Explorers Elizabeth Shaw and Charlie Holloway discover a clue to mankind’s origins in a remote Scottish location. The pair join scientists and other crew aboard Prometheus, travelling into space to investigate the implications of the clue. When they arrive at their destination, the crew are not sure what to expect…
Prometheus follows a fairly similar formula to 1979’s Alien. The 2012 film does not maintain its predecessor’s sense of anxiety and unpredictability however. Perhaps this is to be expected, it would have been incredibly difficult to replicate the atmosphere generated in Scott’s 1979 film. What Prometheus offers is an engaging science-fiction blockbuster; a decent film of this genre.
Prometheus is a very apt title for the themes that feature in the film. Scott’s film offers a far greater emphasis on belief than the original film. What has been seen as the three tenets of science fiction; magic, science and religion, are explored on an overt level. In this respect, some subtlety would have been welcome. Given the nature of it, science fiction is a genre that inherently allows for allegory.
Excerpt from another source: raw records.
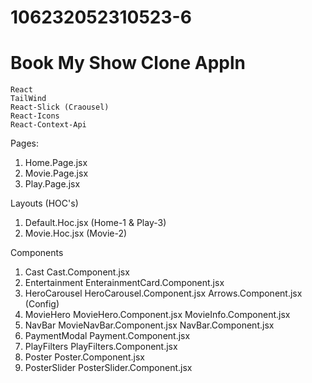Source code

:# 106232052310523-6

# Book My Show Clone Appln
    React
    TailWind
    React-Slick (Craousel)
    React-Icons
    React-Context-Api

Pages:
1. Home.Page.jsx
2. Movie.Page.jsx
3. Play.Page.jsx

Layouts (HOC's)
1. Default.Hoc.jsx (Home-1 & Play-3)
2. Movie.Hoc.jsx (Movie-2)

Components
1. Cast
    Cast.Component.jsx
2. Entertainment 
    EnterainmentCard.Component.jsx
3. HeroCarousel 
    HeroCarousel.Component.jsx
    Arrows.Component.jsx (Config)
4. MovieHero
    MovieHero.Component.jsx
    MovieInfo.Component.jsx    
5. NavBar
    MovieNavBar.Component.jsx
    NavBar.Component.jsx
6. PaymentModal 
    Payment.Component.jsx
7. PlayFilters
    PlayFilters.Component.jsx
8. Poster
    Poster.Component.jsx
9. PosterSlider
    PosterSlider.Component.jsx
Therefore, themes could have been depicted in a less overt fashion and still have got the point across. Fundamental questions are raised, and it is a little unsatisfying that they are never resolved.
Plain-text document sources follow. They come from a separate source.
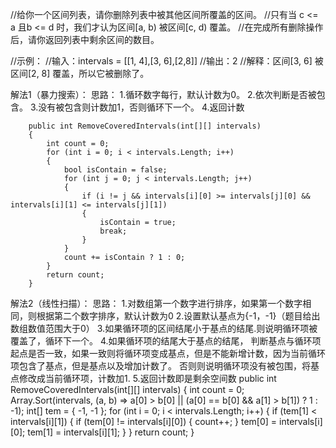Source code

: ﻿ //给你一个区间列表，请你删除列表中被其他区间所覆盖的区间。
//只有当 c <= a 且b <= d 时，我们才认为区间[a, b) 被区间[c, d) 覆盖。
//在完成所有删除操作后，请你返回列表中剩余区间的数目。



//示例：
//输入：intervals = [[1, 4],[3, 6],[2,8]]
//输出：2
//解释：区间[3, 6] 被区间[2, 8] 覆盖，所以它被删除了。


解法1（暴力搜索）：
思路：
1.循环数字每行，默认计数为0。
2.依次判断是否被包含。
3.没有被包含则计数加1，否则循环下一个。
4.返回计数

		public int RemoveCoveredIntervals(int[][] intervals)
        {
            int count = 0;
            for (int i = 0; i < intervals.Length; i++)
            {
                bool isContain = false;
                for (int j = 0; j < intervals.Length; j++)
                {
                    if (i != j && intervals[i][0] >= intervals[j][0] && intervals[i][1] <= intervals[j][1])
                    {
                        isContain = true;
                        break;
                    }
                }
                count += isContain ? 1 : 0;
            }
            return count;
        }

解法2（线性扫描）：
思路：
1.对数组第一个数字进行排序，如果第一个数字相同，则根据第二个数字排序，默认计数为0
2.设置默认基点为{-1，-1}（题目给出数组数值范围大于0）
3.如果循环项的区间结尾小于基点的结尾.则说明循环项被覆盖了，循环下一个。
4.如果循环项的结尾大于基点的结尾，
	判断基点与循环项起点是否一致，如果一致则将循环项变成基点，但是不能新增计数，因为当前循环项包含了基点，但是基点以及增加计数了。
	否则则说明循环项没有被包围，将基点修改成当前循环项，计数加1.
5.返回计数即是剩余空间数
		public int RemoveCoveredIntervals(int[][] intervals)
        {
            int count = 0;
            Array.Sort(intervals, (a, b) => a[0] > b[0] || (a[0] == b[0] && a[1] > b[1]) ? 1 : -1);
            int[] tem = { -1, -1 };
            for (int i = 0; i < intervals.Length; i++)
            {
                if (tem[1] < intervals[i][1])
                {
                    if (tem[0] != intervals[i][0])
                    {
                        count++;
                    }
                    tem[0] = intervals[i][0];
                    tem[1] = intervals[i][1];
                }
            }
            return count;
        }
Michael Fassbender is excellent as David, offering the best performance of Prometheus. Noomi Rapace is also good, functioning suitably in the Ripley-esque role. Production values are great in the film. Production design and effects make the most of technological advances, whilst maintaining a look not disparate from the 1979 film. There are a few squeamish moments, but nothing else that would warrant it any higher than its 15 certification.
Given that Prometheus is a prequel made thirty-three years after the original (and following sequels and spin-offs of varying quality), the film is success for what it is. Prometheus was never going to reach Alien‘s zenith, but it is certainly an enjoyable watch.